According to U of L’s mathematics Web site, the event, known as the Bullitt Lecture, has in recent years hosted “talented high school students, area professionals, and other parties interested in the impact and excitement that mathematics has generated.”
This year’s lecture will be held on March 29 in Ernst Hall’s Williams Auditorium at 7 p.m.
The distinguished speaker for the event will be Dr. Roger Nelsen, professor of mathematics at Lewis and Clarke College and author of the books “Proofs Without Words” and “Proofs Without Words II.”
A graduate of Duke University, Nelsen is considered an authority on the subjects of mathematical statistics and the process of using visualizations in mathematics.
The core concept behind Nelsen’s books is that drawings can help explain mathematical ideas and proofs.
In his work, Nelsen provides pictures and diagrams that make it simpler for others to see why a mathematical statement is true.
The visual clues employed by Nelsen stimulate mathematical thought by providing a visual analogy of sorts.
“I think that a lot of people learn math visually,” said Ryan Keen, a sophomore math major, “so it’s a really good idea to have pictures help them along. It’s almost like the number lines that every elementary school classroom used to have hanging on the wall.
“Lots of people who are visual learners have trouble with math because math is all about abstractions,” Keen said.
Through his trademark use of images and visuals, and using the Fubini Principle, Nelsen will “show how this idea sheds light on mathematical questions from combinatorics, geometry, calculus and fast food.”
If the Fubini Principle sounds intimidating, it shouldn’t.
According to Dr. Steven Seif, associate professor of mathematics at U of L, the speech will be delivered at a manageable pace for the entire audience. “There are no ‘prerequisites,’ other than some interest and/or curiosity about math,” Seif said.
“Our speaker, Dr. Roger Nelsen, is a first-rate presenter, and he is really good at presenting interesting math to non-specialists.
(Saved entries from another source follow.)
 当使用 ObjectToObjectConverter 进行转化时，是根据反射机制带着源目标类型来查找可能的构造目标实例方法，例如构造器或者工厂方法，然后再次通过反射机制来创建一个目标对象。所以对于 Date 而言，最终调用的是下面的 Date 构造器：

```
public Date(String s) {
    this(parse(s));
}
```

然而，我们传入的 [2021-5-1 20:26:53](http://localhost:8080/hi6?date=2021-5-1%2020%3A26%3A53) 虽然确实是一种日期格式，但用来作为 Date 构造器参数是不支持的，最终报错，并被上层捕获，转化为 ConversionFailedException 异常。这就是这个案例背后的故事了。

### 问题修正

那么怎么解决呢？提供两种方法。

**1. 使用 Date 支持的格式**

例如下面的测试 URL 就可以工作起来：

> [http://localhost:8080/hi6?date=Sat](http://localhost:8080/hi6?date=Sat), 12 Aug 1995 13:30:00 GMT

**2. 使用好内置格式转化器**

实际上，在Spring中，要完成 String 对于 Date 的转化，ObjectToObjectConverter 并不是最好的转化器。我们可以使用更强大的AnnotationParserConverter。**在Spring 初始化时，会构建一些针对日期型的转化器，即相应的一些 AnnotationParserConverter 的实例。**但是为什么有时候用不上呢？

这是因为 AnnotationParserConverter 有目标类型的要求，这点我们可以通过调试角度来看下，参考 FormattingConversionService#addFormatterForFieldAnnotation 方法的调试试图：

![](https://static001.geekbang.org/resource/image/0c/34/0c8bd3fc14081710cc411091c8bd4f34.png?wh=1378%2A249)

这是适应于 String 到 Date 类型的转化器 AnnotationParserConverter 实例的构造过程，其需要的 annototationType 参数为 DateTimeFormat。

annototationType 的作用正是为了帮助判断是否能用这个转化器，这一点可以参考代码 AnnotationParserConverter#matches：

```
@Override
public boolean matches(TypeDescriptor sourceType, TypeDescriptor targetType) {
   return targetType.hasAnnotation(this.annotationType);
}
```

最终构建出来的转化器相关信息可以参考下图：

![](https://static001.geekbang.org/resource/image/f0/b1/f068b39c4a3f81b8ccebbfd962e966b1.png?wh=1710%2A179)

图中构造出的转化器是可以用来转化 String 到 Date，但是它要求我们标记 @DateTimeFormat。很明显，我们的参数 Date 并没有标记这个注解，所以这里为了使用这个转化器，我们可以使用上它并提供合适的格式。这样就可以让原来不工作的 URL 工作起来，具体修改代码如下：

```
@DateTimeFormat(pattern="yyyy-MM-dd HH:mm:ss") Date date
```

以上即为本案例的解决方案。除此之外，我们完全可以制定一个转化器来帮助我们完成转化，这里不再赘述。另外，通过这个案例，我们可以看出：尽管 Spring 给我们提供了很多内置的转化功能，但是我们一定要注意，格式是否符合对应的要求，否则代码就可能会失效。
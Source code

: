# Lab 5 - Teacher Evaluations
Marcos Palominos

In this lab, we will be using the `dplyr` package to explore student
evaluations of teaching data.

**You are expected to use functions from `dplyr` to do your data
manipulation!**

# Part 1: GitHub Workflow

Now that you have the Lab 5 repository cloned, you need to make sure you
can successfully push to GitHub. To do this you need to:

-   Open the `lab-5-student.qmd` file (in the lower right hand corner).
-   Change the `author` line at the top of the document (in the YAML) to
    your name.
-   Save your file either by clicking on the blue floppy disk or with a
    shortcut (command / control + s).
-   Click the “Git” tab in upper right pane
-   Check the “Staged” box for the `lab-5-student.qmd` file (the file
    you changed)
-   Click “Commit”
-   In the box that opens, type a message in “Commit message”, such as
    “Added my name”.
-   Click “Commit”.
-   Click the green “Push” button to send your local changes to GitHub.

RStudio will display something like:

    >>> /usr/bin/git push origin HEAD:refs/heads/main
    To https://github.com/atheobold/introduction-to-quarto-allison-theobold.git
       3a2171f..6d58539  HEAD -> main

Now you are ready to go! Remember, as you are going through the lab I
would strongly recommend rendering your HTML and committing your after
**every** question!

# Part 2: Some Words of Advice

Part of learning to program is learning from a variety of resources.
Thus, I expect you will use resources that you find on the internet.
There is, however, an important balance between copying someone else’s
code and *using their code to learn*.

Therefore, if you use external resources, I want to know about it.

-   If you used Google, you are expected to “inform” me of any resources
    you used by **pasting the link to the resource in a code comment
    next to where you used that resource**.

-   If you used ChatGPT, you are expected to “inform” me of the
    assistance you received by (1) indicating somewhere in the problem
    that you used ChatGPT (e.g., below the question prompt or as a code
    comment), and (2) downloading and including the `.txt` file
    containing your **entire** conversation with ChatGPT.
That’s one reason we chose him to be the 2007 Bullitt lecturer.”
In recent years, the Bullitt Lecture has boasted audiences of 200-500 people. Admission is free and open to the public, and everyone is welcome to attend.
Endowed by a grant from the family of William Marshall Bullitt who served as the Solicitor General of the U.S. and received his law degree at U of L, the 14th annual William Marshall Bullitt Lecture hopes to, yet again, attract a large audience to entertain and enlighten.
“The main goal is to bring U of L students and the community at large a view of the new, and interesting and exciting things going on in the world of mathematics,” Seif said.
“We find that students and others have a good time, have the chance to ask the speaker questions and leave the lecture more inspired than ever.”